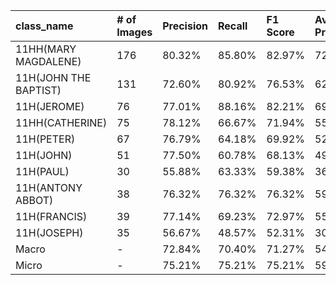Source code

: | class_name            | # of Images   | Precision   | Recall   | F1 Score   | Average Precision   |
|:----------------------|:--------------|:------------|:---------|:-----------|:--------------------|
| 11HH(MARY MAGDALENE)  | 176           | 80.32%      | 85.80%   | 82.97%     | 72.39%              |
| 11H(JOHN THE BAPTIST) | 131           | 72.60%      | 80.92%   | 76.53%     | 62.23%              |
| 11H(JEROME)           | 76            | 77.01%      | 88.16%   | 82.21%     | 69.15%              |
| 11HH(CATHERINE)       | 75            | 78.12%      | 66.67%   | 71.94%     | 55.57%              |
| 11H(PETER)            | 67            | 76.79%      | 64.18%   | 69.92%     | 52.62%              |
| 11H(JOHN)             | 51            | 77.50%      | 60.78%   | 68.13%     | 49.89%              |
| 11H(PAUL)             | 30            | 55.88%      | 63.33%   | 59.38%     | 36.92%              |
| 11H(ANTONY ABBOT)     | 38            | 76.32%      | 76.32%   | 76.32%     | 59.49%              |
| 11H(FRANCIS)          | 39            | 77.14%      | 69.23%   | 72.97%     | 55.08%              |
| 11H(JOSEPH)           | 35            | 56.67%      | 48.57%   | 52.31%     | 30.03%              |
| Macro                 | -             | 72.84%      | 70.40%   | 71.27%     | 54.34%              |
| Micro                 | -             | 75.21%      | 75.21%   | 75.21%     | 59.04%              |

----------

◆ **Task**
If a line above contains the word "JOHN", list it.

◆ **Solution for this task**
| 11H(JOHN THE BAPTIST) | 131           | 72.60%      | 80.92%   | 76.53%     | 62.23%              |
| 11H(JOHN)             | 51            | 77.50%      | 60.78%   | 68.13%     | 49.89%              |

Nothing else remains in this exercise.